Bug 2049892

Summary:	Installation fails due to API vip on control plane nodes
Product:	OpenShift Container Platform	Reporter:	Nick Carboni <ncarboni>
Component:	Machine Config Operator	Assignee:	Bob Fournier <bfournie>
Machine Config Operator sub component:	platform-baremetal	QA Contact:	Victor Voronkov <vvoronko>
Status:	CLOSED DUPLICATE	Docs Contact:
Severity:	medium
Priority:	unspecified	CC:	aos-bugs, bnemec, tsedovic
Version:	4.9
Target Milestone:	---
Target Release:	---
Hardware:	Unspecified
OS:	Unspecified
Whiteboard:
Fixed In Version:		Doc Type:	If docs needed, set a value
Doc Text:		Story Points:	---
Clone Of:		Environment:
Last Closed:	2022-02-02 21:37:05 UTC	Type:	Bug
Regression:	---	Mount Type:	---
Documentation:	---	CRM:
Verified Versions:		Category:	---
oVirt Team:	---	RHEL 7.3 requirements from Atomic Host:
Cloudforms Team:	---	Target Upstream Version:
Embargoed:

Description Nick Carboni 2022-02-02 21:00:41 UTC

Created attachment 1858758 [details]
Logs from 4.9 failure

Description of problem:

During installation the API VIP is being assigned to control plane nodes even though the API server is not running there yet (it is running on the bootstrap).

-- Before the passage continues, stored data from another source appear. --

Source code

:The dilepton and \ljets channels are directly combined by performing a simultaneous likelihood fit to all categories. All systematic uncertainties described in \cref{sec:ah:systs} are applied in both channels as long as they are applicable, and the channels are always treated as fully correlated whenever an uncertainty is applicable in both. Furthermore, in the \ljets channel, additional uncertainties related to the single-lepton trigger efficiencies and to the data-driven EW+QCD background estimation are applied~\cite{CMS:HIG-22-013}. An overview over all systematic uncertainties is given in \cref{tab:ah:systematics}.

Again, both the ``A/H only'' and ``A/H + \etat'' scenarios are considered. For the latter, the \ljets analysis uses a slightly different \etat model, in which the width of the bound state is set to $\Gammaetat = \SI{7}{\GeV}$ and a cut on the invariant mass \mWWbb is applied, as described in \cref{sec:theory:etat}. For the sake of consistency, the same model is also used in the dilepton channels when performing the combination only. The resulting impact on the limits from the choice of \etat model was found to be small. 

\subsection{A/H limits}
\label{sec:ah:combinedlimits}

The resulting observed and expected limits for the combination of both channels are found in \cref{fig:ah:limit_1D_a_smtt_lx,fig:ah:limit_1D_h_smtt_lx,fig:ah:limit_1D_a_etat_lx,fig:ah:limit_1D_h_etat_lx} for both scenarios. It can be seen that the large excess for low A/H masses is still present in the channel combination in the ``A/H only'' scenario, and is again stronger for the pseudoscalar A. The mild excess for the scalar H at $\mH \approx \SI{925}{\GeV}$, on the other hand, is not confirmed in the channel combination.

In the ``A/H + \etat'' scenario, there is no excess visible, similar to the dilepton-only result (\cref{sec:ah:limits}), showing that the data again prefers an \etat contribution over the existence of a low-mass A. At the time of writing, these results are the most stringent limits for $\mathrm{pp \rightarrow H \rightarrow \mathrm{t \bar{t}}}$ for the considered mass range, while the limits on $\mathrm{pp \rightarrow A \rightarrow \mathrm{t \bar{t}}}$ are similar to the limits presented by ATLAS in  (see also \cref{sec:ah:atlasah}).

Version-Release number of MCO (Machine Config Operator) (if applicable):
4.9.9 and 4.8.22

Platform (AWS, VSphere, Metal, etc.):
Metal - Specifically the assisted-installer SaaS

Are you certain that the root cause of the issue being reported is the MCO (Machine Config Operator)?
(Y/N/Not sure): Not sure

How reproducible:
Unsure - we've seen two similar failures in the assisted installer SaaS in the last week or so.

Actual results:

Expected results:

The API VIP should only be assigned to the node running the API server

Additional info:

Added logs for both instances of the problem we've seen.

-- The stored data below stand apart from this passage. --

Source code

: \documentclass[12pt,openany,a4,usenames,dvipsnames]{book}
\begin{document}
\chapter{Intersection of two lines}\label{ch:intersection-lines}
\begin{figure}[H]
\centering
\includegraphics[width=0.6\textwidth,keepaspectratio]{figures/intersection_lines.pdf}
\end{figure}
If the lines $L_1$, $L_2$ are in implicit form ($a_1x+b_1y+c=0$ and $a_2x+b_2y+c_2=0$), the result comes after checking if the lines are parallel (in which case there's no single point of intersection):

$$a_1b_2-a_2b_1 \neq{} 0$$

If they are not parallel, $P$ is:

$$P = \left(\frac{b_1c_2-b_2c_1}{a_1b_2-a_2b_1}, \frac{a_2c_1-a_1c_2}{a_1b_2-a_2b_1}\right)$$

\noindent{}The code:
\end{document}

Comment 2 Ben Nemec 2022-02-02 21:36:36 UTC

This looks like a duplicate of https://bugzilla.redhat.com/show_bug.cgi?id=2022050 . See the following sequence of log messages on the bootstrap:

time="2022-01-30T06:17:24Z" level=info msg="Command message successfully sent to Keepalived container control socket: stop\n"
time="2022-01-30T06:17:24Z" level=info msg="Command message successfully sent to Keepalived container control socket: reload\n"

The client sent: stop
Sun Jan 30 06:17:24 2022: Stopping
The client sent: reload
Sun Jan 30 06:17:24 2022: (tm-nc-oam-et-rm17-rack02_API) sent 0 priority
Sun Jan 30 06:17:24 2022: (tm-nc-oam-et-rm17-rack02_API) removing VIPs.
Sun Jan 30 06:17:25 2022: Stopped - used 0.017990 user time, 0.069454 system time
Sun Jan 30 06:17:25 2022: CPU usage (self/children) user: 0.008299/0.018071 system: 0.006205/0.070616
Sun Jan 30 06:17:25 2022: Stopped Keepalived v2.1.5 (07/13,2020)

I've proposed a backport of the fix to 4.9 which should take care of this.

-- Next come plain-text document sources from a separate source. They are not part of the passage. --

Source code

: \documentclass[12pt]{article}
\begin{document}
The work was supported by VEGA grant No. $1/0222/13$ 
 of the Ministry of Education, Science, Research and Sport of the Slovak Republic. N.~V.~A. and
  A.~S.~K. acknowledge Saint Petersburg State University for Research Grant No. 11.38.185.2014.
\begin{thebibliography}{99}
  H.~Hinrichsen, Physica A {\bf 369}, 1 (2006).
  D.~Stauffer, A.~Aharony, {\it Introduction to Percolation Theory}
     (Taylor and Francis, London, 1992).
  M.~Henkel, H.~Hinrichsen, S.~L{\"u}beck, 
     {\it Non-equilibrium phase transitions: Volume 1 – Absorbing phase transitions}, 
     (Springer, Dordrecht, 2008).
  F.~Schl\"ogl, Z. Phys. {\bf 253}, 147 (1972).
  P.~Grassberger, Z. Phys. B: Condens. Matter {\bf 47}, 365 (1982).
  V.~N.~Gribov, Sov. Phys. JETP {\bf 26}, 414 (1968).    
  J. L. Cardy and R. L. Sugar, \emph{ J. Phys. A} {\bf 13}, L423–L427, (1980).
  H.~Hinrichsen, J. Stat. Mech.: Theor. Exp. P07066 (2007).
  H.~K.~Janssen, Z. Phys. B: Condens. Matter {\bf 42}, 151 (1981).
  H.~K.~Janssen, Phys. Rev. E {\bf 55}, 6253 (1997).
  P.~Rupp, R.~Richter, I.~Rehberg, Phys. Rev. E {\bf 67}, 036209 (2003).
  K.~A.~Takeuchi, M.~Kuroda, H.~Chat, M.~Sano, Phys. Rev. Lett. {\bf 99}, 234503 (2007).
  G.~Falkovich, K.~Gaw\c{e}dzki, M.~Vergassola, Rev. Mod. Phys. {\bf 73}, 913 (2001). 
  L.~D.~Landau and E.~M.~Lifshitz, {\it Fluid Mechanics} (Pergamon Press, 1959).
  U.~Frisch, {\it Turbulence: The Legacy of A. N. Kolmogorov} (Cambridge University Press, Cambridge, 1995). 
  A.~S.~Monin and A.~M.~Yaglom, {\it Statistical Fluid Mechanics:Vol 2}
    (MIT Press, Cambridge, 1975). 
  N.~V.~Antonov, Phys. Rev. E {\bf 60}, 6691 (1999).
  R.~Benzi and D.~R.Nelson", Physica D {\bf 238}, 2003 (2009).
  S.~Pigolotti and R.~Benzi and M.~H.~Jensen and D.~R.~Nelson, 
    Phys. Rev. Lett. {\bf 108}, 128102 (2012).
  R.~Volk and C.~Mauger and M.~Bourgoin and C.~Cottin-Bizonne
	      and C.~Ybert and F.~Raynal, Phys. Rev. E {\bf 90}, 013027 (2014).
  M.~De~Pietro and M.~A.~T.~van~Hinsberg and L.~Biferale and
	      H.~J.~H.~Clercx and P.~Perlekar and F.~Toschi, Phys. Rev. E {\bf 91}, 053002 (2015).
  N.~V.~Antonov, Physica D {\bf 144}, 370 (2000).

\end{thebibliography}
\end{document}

Comment 3 Ben Nemec 2022-02-02 21:37:05 UTC


*** This bug has been marked as a duplicate of bug 2022050 ***

Comment 4 Nick Carboni 2022-02-03 13:17:19 UTC

This was also seen in a 4.8 install. Is it worth also backporting there?
Or do you think that one was a separate issue?

Comment 5 Ben Nemec 2022-02-03 16:25:27 UTC

I've proposed a backport to 4.8, but the 4.8 logs look different. From what I can tell, there are two interfaces on the VIP subnet and it's causing keepalived to bounce back and forth between them. I don't think this will work because we have no way to know which one is supposed to be used. There should only be one interface on the node with an address on the VIP subnet.